Stored data:
────────────────────
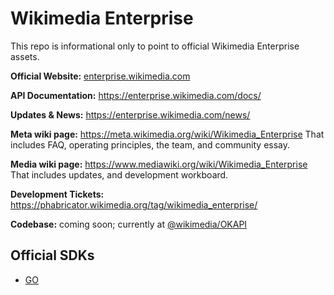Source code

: # Wikimedia Enterprise

This repo is informational only to point to official Wikimedia Enterprise assets.


**Official Website:** [enterprise.wikimedia.com](https://enterprise.wikimedia.com)

**API Documentation:** https://enterprise.wikimedia.com/docs/

**Updates & News:** https://enterprise.wikimedia.com/news/

**Meta wiki page:** https://meta.wikimedia.org/wiki/Wikimedia_Enterprise
That includes FAQ, operating principles, the team, and community essay.

**Media wiki page:** https://www.mediawiki.org/wiki/Wikimedia_Enterprise
That includes updates, and development workboard.

**Development Tickets:** https://phabricator.wikimedia.org/tag/wikimedia_enterprise/

**Codebase:** coming soon; currently at [@wikimedia/OKAPI](https://github.com/wikimedia/OKAPI)

## Official SDKs
* [GO](https://github.com/wikimedia-enterprise/wme-sdk-go)

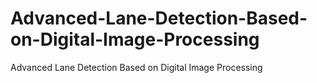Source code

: # Advanced-Lane-Detection-Based-on-Digital-Image-Processing
Advanced Lane Detection Based on Digital Image Processing
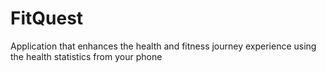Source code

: # FitQuest
Application that enhances the health and fitness journey experience using the health statistics from your phone
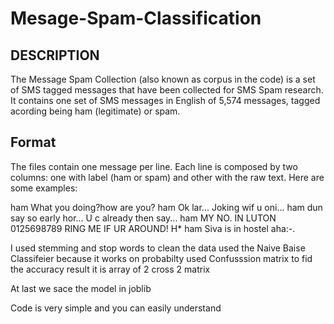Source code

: # Mesage-Spam-Classification

DESCRIPTION
--------------

The Message Spam Collection  (also known as corpus in the code) is a set of SMS tagged messages that have been collected for SMS Spam research. It contains one set of SMS messages in English of 5,574 messages, tagged acording being ham (legitimate) or spam. 

Format
-----------

The files contain one message per line. Each line is composed by two columns: one with label (ham or spam) and other with the raw text. Here are some examples:

ham   What you doing?how are you?
ham   Ok lar... Joking wif u oni...
ham   dun say so early hor... U c already then say...
ham   MY NO. IN LUTON 0125698789 RING ME IF UR AROUND! H*
ham   Siva is in hostel aha:-.


I used  stemming and stop words to clean the data
used the Naive Baise Classifeier because it works on probabilty
used Confusssion matrix to fid the accuracy result it is array of 2 cross 2 matrix
    
   At last we sace the model in joblib
   
   Code is very simple and you can easily understand
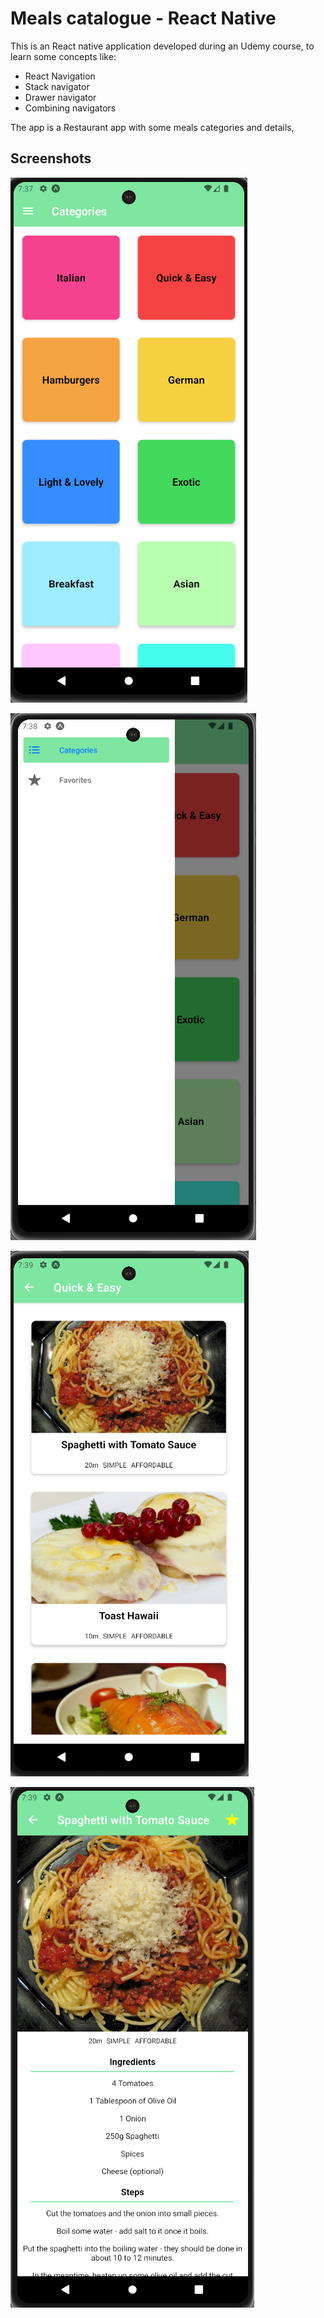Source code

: # Meals catalogue - React Native

This is an React native application developed during an Udemy course, to learn some concepts like:

 - React Navigation
 - Stack navigator
 - Drawer navigator
 - Combining navigators

The app is a Restaurant app with some meals categories and details,


## Screenshots

![Categories page](screenshots/Categories.png)

![Drawer](screenshots/Categories_Drawer.png)

![Meals](screenshots/Meals.png)

![Meals](screenshots/Meal_Details.png)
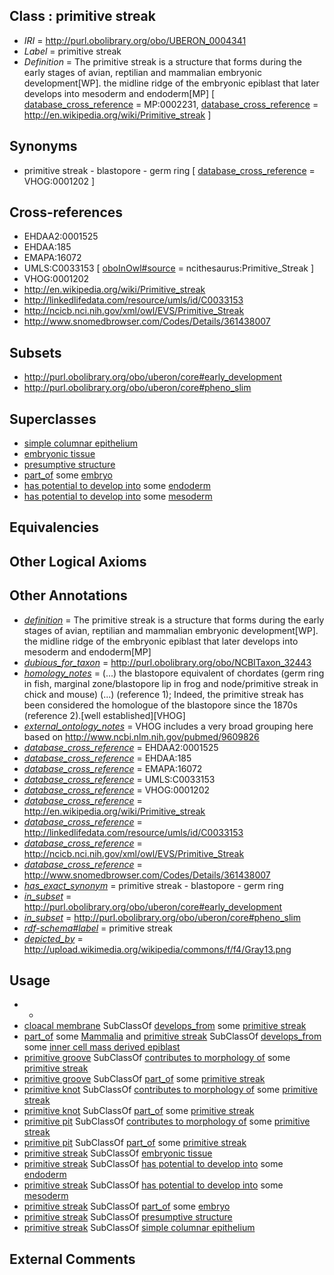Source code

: 
## Class : primitive streak

 * *IRI* = http://purl.obolibrary.org/obo/UBERON_0004341
 * *Label* = primitive streak
 * *Definition* = The primitive streak is a structure that forms during the early stages of avian, reptilian and mammalian embryonic development[WP]. the midline ridge of the embryonic epiblast that later develops into mesoderm and endoderm[MP] [ [database_cross_reference](../../ef/oboInOwl#hasDbXref.md) = MP:0002231, [database_cross_reference](../../ef/oboInOwl#hasDbXref.md) = http://en.wikipedia.org/wiki/Primitive_streak ]

## Synonyms

 * primitive streak - blastopore - germ ring [ [database_cross_reference](../../ef/oboInOwl#hasDbXref.md) = VHOG:0001202 ]

## Cross-references

 * EHDAA2:0001525
 * EHDAA:185
 * EMAPA:16072
 * UMLS:C0033153 [ [oboInOwl#source](../../ce/oboInOwl#source.md) = ncithesaurus:Primitive_Streak ]
 * VHOG:0001202
 * http://en.wikipedia.org/wiki/Primitive_streak
 * http://linkedlifedata.com/resource/umls/id/C0033153
 * http://ncicb.nci.nih.gov/xml/owl/EVS/Primitive_Streak
 * http://www.snomedbrowser.com/Codes/Details/361438007

## Subsets

 * http://purl.obolibrary.org/obo/uberon/core#early_development
 * http://purl.obolibrary.org/obo/uberon/core#pheno_slim

## Superclasses

 * [simple columnar epithelium](../../UBERON/85/UBERON_0000485.md)
 * [embryonic tissue](../../UBERON/91/UBERON_0005291.md)
 * [presumptive structure](../../UBERON/98/UBERON_0006598.md)
 * [part_of](../../BFO/50/BFO_0000050.md) some [embryo](../../UBERON/22/UBERON_0000922.md)
 * [has potential to develop into](../../RO/87/RO_0002387.md) some [endoderm](../../UBERON/25/UBERON_0000925.md)
 * [has potential to develop into](../../RO/87/RO_0002387.md) some [mesoderm](../../UBERON/26/UBERON_0000926.md)

## Equivalencies


## Other Logical Axioms


## Other Annotations

 * *[definition](../../IAO/15/IAO_0000115.md)* = The primitive streak is a structure that forms during the early stages of avian, reptilian and mammalian embryonic development[WP]. the midline ridge of the embryonic epiblast that later develops into mesoderm and endoderm[MP]
 * *[dubious_for_taxon](../../RO/74/RO_0002174.md)* = http://purl.obolibrary.org/obo/NCBITaxon_32443
 * *[homology_notes](../../UBPROP/03/UBPROP_0000003.md)* = (...) the blastopore equivalent of chordates (germ ring in fish, marginal zone/blastopore lip in frog and node/primitive streak in chick and mouse) (...) (reference 1); Indeed, the primitive streak has been considered the homologue of the blastopore since the 1870s (reference 2).[well established][VHOG]
 * *[external_ontology_notes](../../UBPROP/12/UBPROP_0000012.md)* = VHOG includes a very broad grouping here based on http://www.ncbi.nlm.nih.gov/pubmed/9609826
 * *[database_cross_reference](../../ef/oboInOwl#hasDbXref.md)* = EHDAA2:0001525
 * *[database_cross_reference](../../ef/oboInOwl#hasDbXref.md)* = EHDAA:185
 * *[database_cross_reference](../../ef/oboInOwl#hasDbXref.md)* = EMAPA:16072
 * *[database_cross_reference](../../ef/oboInOwl#hasDbXref.md)* = UMLS:C0033153
 * *[database_cross_reference](../../ef/oboInOwl#hasDbXref.md)* = VHOG:0001202
 * *[database_cross_reference](../../ef/oboInOwl#hasDbXref.md)* = http://en.wikipedia.org/wiki/Primitive_streak
 * *[database_cross_reference](../../ef/oboInOwl#hasDbXref.md)* = http://linkedlifedata.com/resource/umls/id/C0033153
 * *[database_cross_reference](../../ef/oboInOwl#hasDbXref.md)* = http://ncicb.nci.nih.gov/xml/owl/EVS/Primitive_Streak
 * *[database_cross_reference](../../ef/oboInOwl#hasDbXref.md)* = http://www.snomedbrowser.com/Codes/Details/361438007
 * *[has_exact_synonym](../../ym/oboInOwl#hasExactSynonym.md)* = primitive streak - blastopore - germ ring
 * *[in_subset](../../et/oboInOwl#inSubset.md)* = http://purl.obolibrary.org/obo/uberon/core#early_development
 * *[in_subset](../../et/oboInOwl#inSubset.md)* = http://purl.obolibrary.org/obo/uberon/core#pheno_slim
 * *[rdf-schema#label](../../el/rdf-schema#label.md)* = primitive streak
 * *[depicted_by](../../depicted/by/depicted_by.md)* = http://upload.wikimedia.org/wikipedia/commons/f/f4/Gray13.png

## Usage

 * -
 * [cloacal membrane](../../UBERON/17/UBERON_0006217.md) SubClassOf [develops_from](../../RO/02/RO_0002202.md) some [primitive streak](../../UBERON/41/UBERON_0004341.md)
 * [part_of](../../BFO/50/BFO_0000050.md) some [Mammalia](../../NCBITaxon/74/NCBITaxon_40674.md) and [primitive streak](../../UBERON/41/UBERON_0004341.md) SubClassOf [develops_from](../../RO/02/RO_0002202.md) some [inner cell mass derived epiblast](../../UBERON/80/UBERON_0008780.md)
 * [primitive groove](../../UBERON/56/UBERON_0004056.md) SubClassOf [contributes to morphology of](../../RO/33/RO_0002433.md) some [primitive streak](../../UBERON/41/UBERON_0004341.md)
 * [primitive groove](../../UBERON/56/UBERON_0004056.md) SubClassOf [part_of](../../BFO/50/BFO_0000050.md) some [primitive streak](../../UBERON/41/UBERON_0004341.md)
 * [primitive knot](../../UBERON/62/UBERON_0003062.md) SubClassOf [contributes to morphology of](../../RO/33/RO_0002433.md) some [primitive streak](../../UBERON/41/UBERON_0004341.md)
 * [primitive knot](../../UBERON/62/UBERON_0003062.md) SubClassOf [part_of](../../BFO/50/BFO_0000050.md) some [primitive streak](../../UBERON/41/UBERON_0004341.md)
 * [primitive pit](../../UBERON/55/UBERON_0004055.md) SubClassOf [contributes to morphology of](../../RO/33/RO_0002433.md) some [primitive streak](../../UBERON/41/UBERON_0004341.md)
 * [primitive pit](../../UBERON/55/UBERON_0004055.md) SubClassOf [part_of](../../BFO/50/BFO_0000050.md) some [primitive streak](../../UBERON/41/UBERON_0004341.md)
 * [primitive streak](../../UBERON/41/UBERON_0004341.md) SubClassOf [embryonic tissue](../../UBERON/91/UBERON_0005291.md)
 * [primitive streak](../../UBERON/41/UBERON_0004341.md) SubClassOf [has potential to develop into](../../RO/87/RO_0002387.md) some [endoderm](../../UBERON/25/UBERON_0000925.md)
 * [primitive streak](../../UBERON/41/UBERON_0004341.md) SubClassOf [has potential to develop into](../../RO/87/RO_0002387.md) some [mesoderm](../../UBERON/26/UBERON_0000926.md)
 * [primitive streak](../../UBERON/41/UBERON_0004341.md) SubClassOf [part_of](../../BFO/50/BFO_0000050.md) some [embryo](../../UBERON/22/UBERON_0000922.md)
 * [primitive streak](../../UBERON/41/UBERON_0004341.md) SubClassOf [presumptive structure](../../UBERON/98/UBERON_0006598.md)
 * [primitive streak](../../UBERON/41/UBERON_0004341.md) SubClassOf [simple columnar epithelium](../../UBERON/85/UBERON_0000485.md)

## External Comments

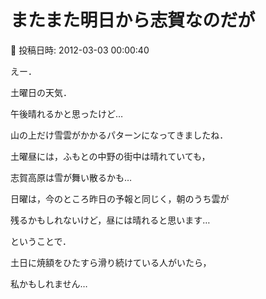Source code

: # またまた明日から志賀なのだが

📅 投稿日時: 2012-03-03 00:00:40

えー．


土曜日の天気．





午後晴れるかと思ったけど…


山の上だけ雪雲がかかるパターンになってきましたね．


土曜昼には，ふもとの中野の街中は晴れていても，


志賀高原は雪が舞い散るかも…





日曜は，今のところ昨日の予報と同じく，朝のうち雲が


残るかもしれないけど，昼には晴れると思います…





ということで．


土日に焼額をひたすら滑り続けている人がいたら，


私かもしれません…
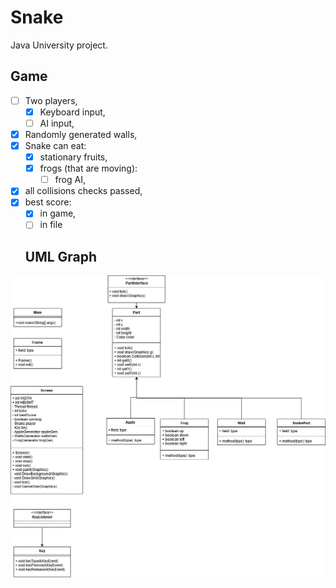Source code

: # Snake

Java University project.

## Game

- [ ] Two players,
  - [x] Keyboard input,
  - [ ] AI input,
- [x] Randomly generated walls,
- [x] Snake can eat:
  - [x] stationary fruits,
  - [x] frogs (that are moving):
    - [ ] frog AI,
- [x] all collisions checks passed,
- [x] best score:
  - [x] in game,
  - [ ] in file
  
  ## UML Graph
![UML Graph](https://github.com/jimmeryn/SnakeGame/blob/master/uml.png?raw=true)
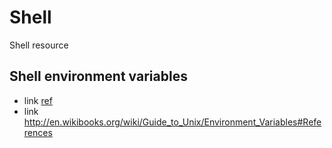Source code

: Shell
=====

Shell resource

## Shell environment variables

* link
<a href="www.google.com"> ref </a>
* link http://en.wikibooks.org/wiki/Guide_to_Unix/Environment_Variables#References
────────────────────
# TASK PROMPT
Going by the data above, give back only the lines from the one containing "Code is very" through the one containing "## Screenshots", exactly as they stand, both ends included and no images.

# OUTPUT
   Code is very simple and you can easily understand
Source code

: # Meals catalogue - React Native

This is an React native application developed during an Udemy course, to learn some concepts like:

 - React Navigation
 - Stack navigator
 - Drawer navigator
 - Combining navigators

The app is a Restaurant app with some meals categories and details,


## Screenshots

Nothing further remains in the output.